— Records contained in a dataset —
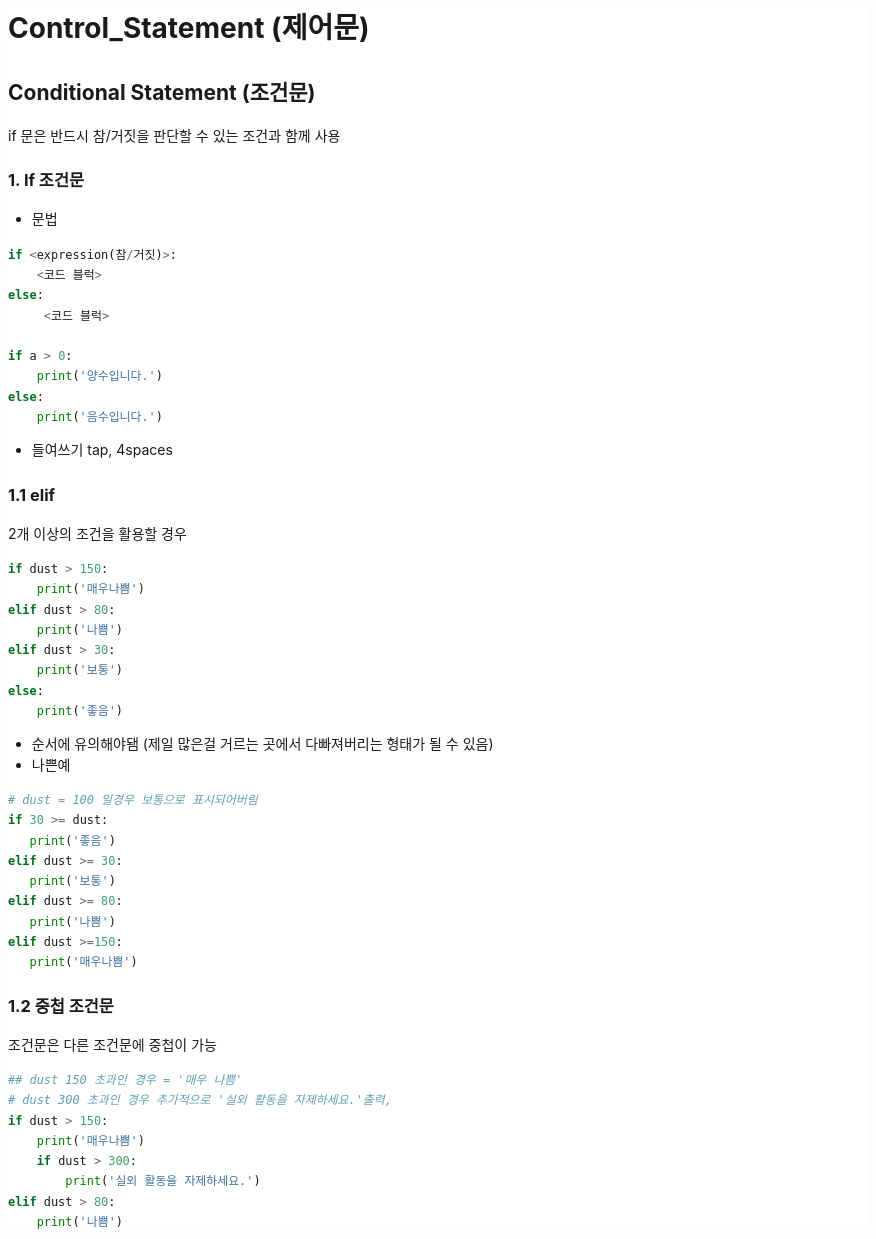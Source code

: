 # Control_Statement (제어문)
## Conditional Statement (조건문)

if 문은 반드시 참/거짓을 판단할 수 있는 조건과 함께 사용
### 1. If 조건문
- 문법
```python
if <expression(참/거짓)>:
    <코드 블럭>
else:
     <코드 블럭>

if a > 0:
    print('양수입니다.')
else:
    print('음수입니다.')
```
- 들여쓰기 tap, 4spaces 
### 1.1 elif

2개 이상의 조건을 활용할 경우
  
```python
if dust > 150:
    print('매우나쁨')
elif dust > 80:
    print('나쁨')
elif dust > 30:
    print('보통')
else:
    print('좋음')
```

- 순서에 유의해야됌 (제일 많은걸 거르는 곳에서 다빠져버리는 형태가 될 수 있음)
- 나쁜예
 ```python
 # dust = 100 일경우 보통으로 표시되어버림
if 30 >= dust:
    print('좋음')
elif dust >= 30:
    print('보통')
elif dust >= 80:
    print('나쁨')
elif dust >=150:
    print('매우나쁨')
```

### 1.2 중첩 조건문

조건문은 다른 조건문에 중첩이 가능
```python
## dust 150 초과인 경우 = '매우 나쁨'
# dust 300 초과인 경우 추가적으로 '실외 활동을 자제하세요.'출력,
if dust > 150:
    print('매우나쁨')
    if dust > 300:
        print('실외 활동을 자제하세요.')
elif dust > 80:
    print('나쁨')
```

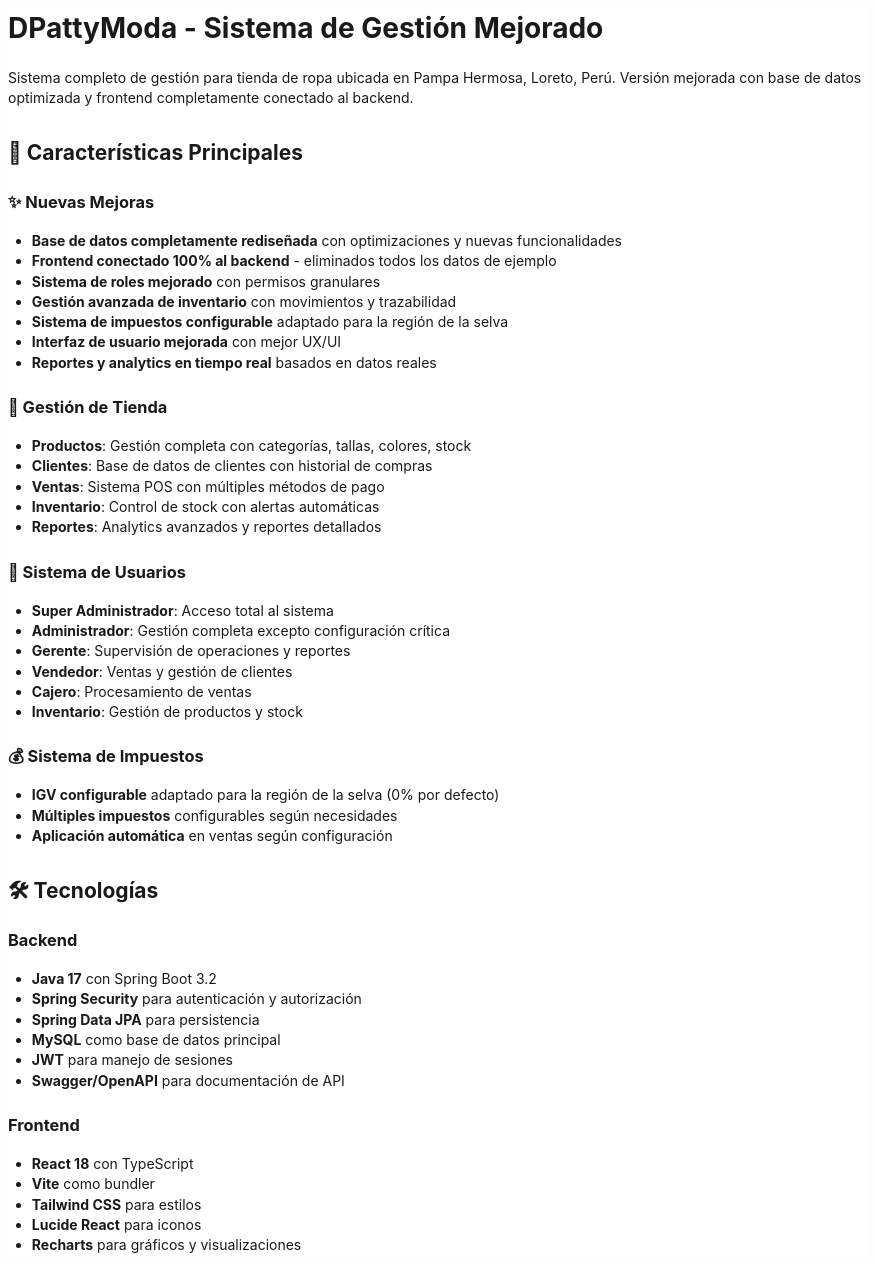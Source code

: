 # DPattyModa - Sistema de Gestión Mejorado

Sistema completo de gestión para tienda de ropa ubicada en Pampa Hermosa, Loreto, Perú. Versión mejorada con base de datos optimizada y frontend completamente conectado al backend.

## 🚀 Características Principales

### ✨ Nuevas Mejoras
- **Base de datos completamente rediseñada** con optimizaciones y nuevas funcionalidades
- **Frontend conectado 100% al backend** - eliminados todos los datos de ejemplo
- **Sistema de roles mejorado** con permisos granulares
- **Gestión avanzada de inventario** con movimientos y trazabilidad
- **Sistema de impuestos configurable** adaptado para la región de la selva
- **Interfaz de usuario mejorada** con mejor UX/UI
- **Reportes y analytics en tiempo real** basados en datos reales

### 🏪 Gestión de Tienda
- **Productos**: Gestión completa con categorías, tallas, colores, stock
- **Clientes**: Base de datos de clientes con historial de compras
- **Ventas**: Sistema POS con múltiples métodos de pago
- **Inventario**: Control de stock con alertas automáticas
- **Reportes**: Analytics avanzados y reportes detallados

### 👥 Sistema de Usuarios
- **Super Administrador**: Acceso total al sistema
- **Administrador**: Gestión completa excepto configuración crítica
- **Gerente**: Supervisión de operaciones y reportes
- **Vendedor**: Ventas y gestión de clientes
- **Cajero**: Procesamiento de ventas
- **Inventario**: Gestión de productos y stock

### 💰 Sistema de Impuestos
- **IGV configurable** adaptado para la región de la selva (0% por defecto)
- **Múltiples impuestos** configurables según necesidades
- **Aplicación automática** en ventas según configuración

## 🛠️ Tecnologías

### Backend
- **Java 17** con Spring Boot 3.2
- **Spring Security** para autenticación y autorización
- **Spring Data JPA** para persistencia
- **MySQL** como base de datos principal
- **JWT** para manejo de sesiones
- **Swagger/OpenAPI** para documentación de API

### Frontend
- **React 18** con TypeScript
- **Vite** como bundler
- **Tailwind CSS** para estilos
- **Lucide React** para iconos
- **Recharts** para gráficos y visualizaciones
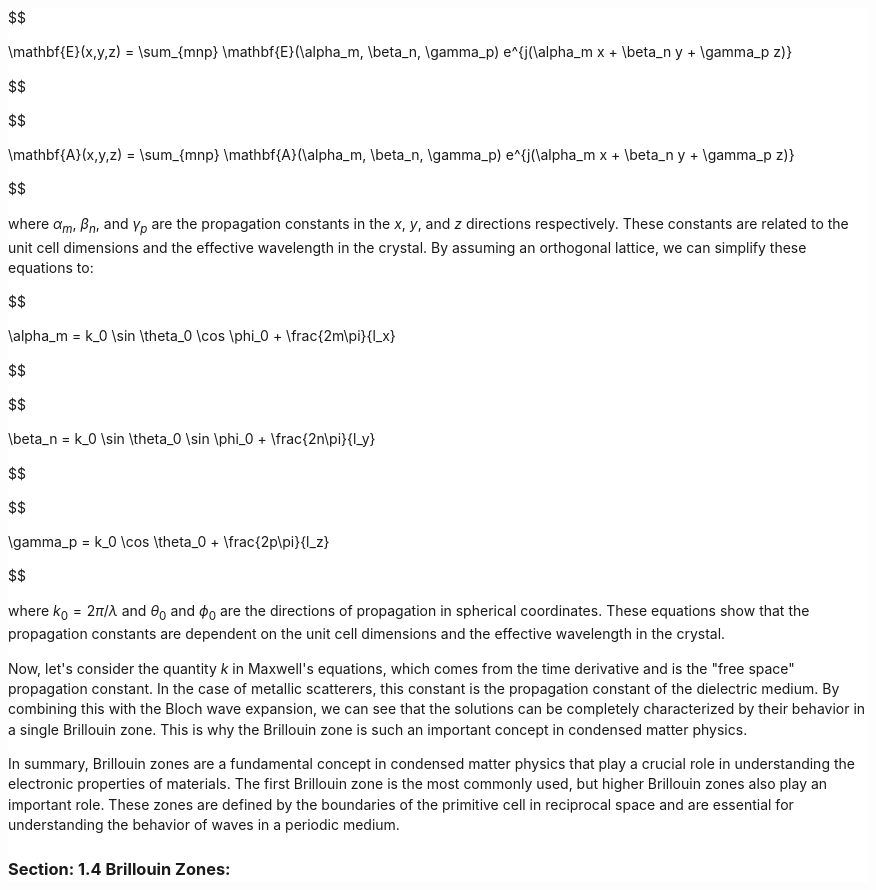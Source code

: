 $$

\mathbf{E}(x,y,z) = \sum_{mnp} \mathbf{E}(\alpha_m, \beta_n, \gamma_p) e^{j(\alpha_m x + \beta_n y + \gamma_p z)}

$$

$$

\mathbf{A}(x,y,z) = \sum_{mnp} \mathbf{A}(\alpha_m, \beta_n, \gamma_p) e^{j(\alpha_m x + \beta_n y + \gamma_p z)}

$$


where $\alpha_m$, $\beta_n$, and $\gamma_p$ are the propagation constants in the $x$, $y$, and $z$ directions respectively. These constants are related to the unit cell dimensions and the effective wavelength in the crystal. By assuming an orthogonal lattice, we can simplify these equations to:


$$

\alpha_m = k_0 \sin \theta_0 \cos \phi_0 + \frac{2m\pi}{l_x}

$$

$$

\beta_n = k_0 \sin \theta_0 \sin \phi_0 + \frac{2n\pi}{l_y}

$$

$$

\gamma_p = k_0 \cos \theta_0 + \frac{2p\pi}{l_z}

$$


where $k_0 = 2\pi/\lambda$ and $\theta_0$ and $\phi_0$ are the directions of propagation in spherical coordinates. These equations show that the propagation constants are dependent on the unit cell dimensions and the effective wavelength in the crystal.



Now, let's consider the quantity $k$ in Maxwell's equations, which comes from the time derivative and is the "free space" propagation constant. In the case of metallic scatterers, this constant is the propagation constant of the dielectric medium. By combining this with the Bloch wave expansion, we can see that the solutions can be completely characterized by their behavior in a single Brillouin zone. This is why the Brillouin zone is such an important concept in condensed matter physics.



In summary, Brillouin zones are a fundamental concept in condensed matter physics that play a crucial role in understanding the electronic properties of materials. The first Brillouin zone is the most commonly used, but higher Brillouin zones also play an important role. These zones are defined by the boundaries of the primitive cell in reciprocal space and are essential for understanding the behavior of waves in a periodic medium. 





### Section: 1.4 Brillouin Zones:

— Task instructions —
Extract the part of the records that opens with the line containing "- **Swagger/OpenAPI** para" and closes with the line containing "Now, let's consider". Take only those lines, exactly, and no pictures.

— Response —
- **Swagger/OpenAPI** para documentación de API

### Frontend
- **React 18** con TypeScript
- **Vite** como bundler
- **Tailwind CSS** para estilos
- **Lucide React** para iconos
- **Recharts** para gráficos y visualizaciones
Source code

: $$

\mathbf{E}(x,y,z) = \sum_{mnp} \mathbf{E}(\alpha_m, \beta_n, \gamma_p) e^{j(\alpha_m x + \beta_n y + \gamma_p z)}

$$

$$

\mathbf{A}(x,y,z) = \sum_{mnp} \mathbf{A}(\alpha_m, \beta_n, \gamma_p) e^{j(\alpha_m x + \beta_n y + \gamma_p z)}

$$


where $\alpha_m$, $\beta_n$, and $\gamma_p$ are the propagation constants in the $x$, $y$, and $z$ directions respectively. These constants are related to the unit cell dimensions and the effective wavelength in the crystal. By assuming an orthogonal lattice, we can simplify these equations to:


$$

\alpha_m = k_0 \sin \theta_0 \cos \phi_0 + \frac{2m\pi}{l_x}

$$

$$

\beta_n = k_0 \sin \theta_0 \sin \phi_0 + \frac{2n\pi}{l_y}

$$

$$

\gamma_p = k_0 \cos \theta_0 + \frac{2p\pi}{l_z}

$$


where $k_0 = 2\pi/\lambda$ and $\theta_0$ and $\phi_0$ are the directions of propagation in spherical coordinates. These equations show that the propagation constants are dependent on the unit cell dimensions and the effective wavelength in the crystal.



Now, let's consider the quantity $k$ in Maxwell's equations, which comes from the time derivative and is the "free space" propagation constant. In the case of metallic scatterers, this constant is the propagation constant of the dielectric medium. By combining this with the Bloch wave expansion, we can see that the solutions can be completely characterized by their behavior in a single Brillouin zone. This is why the Brillouin zone is such an important concept in condensed matter physics.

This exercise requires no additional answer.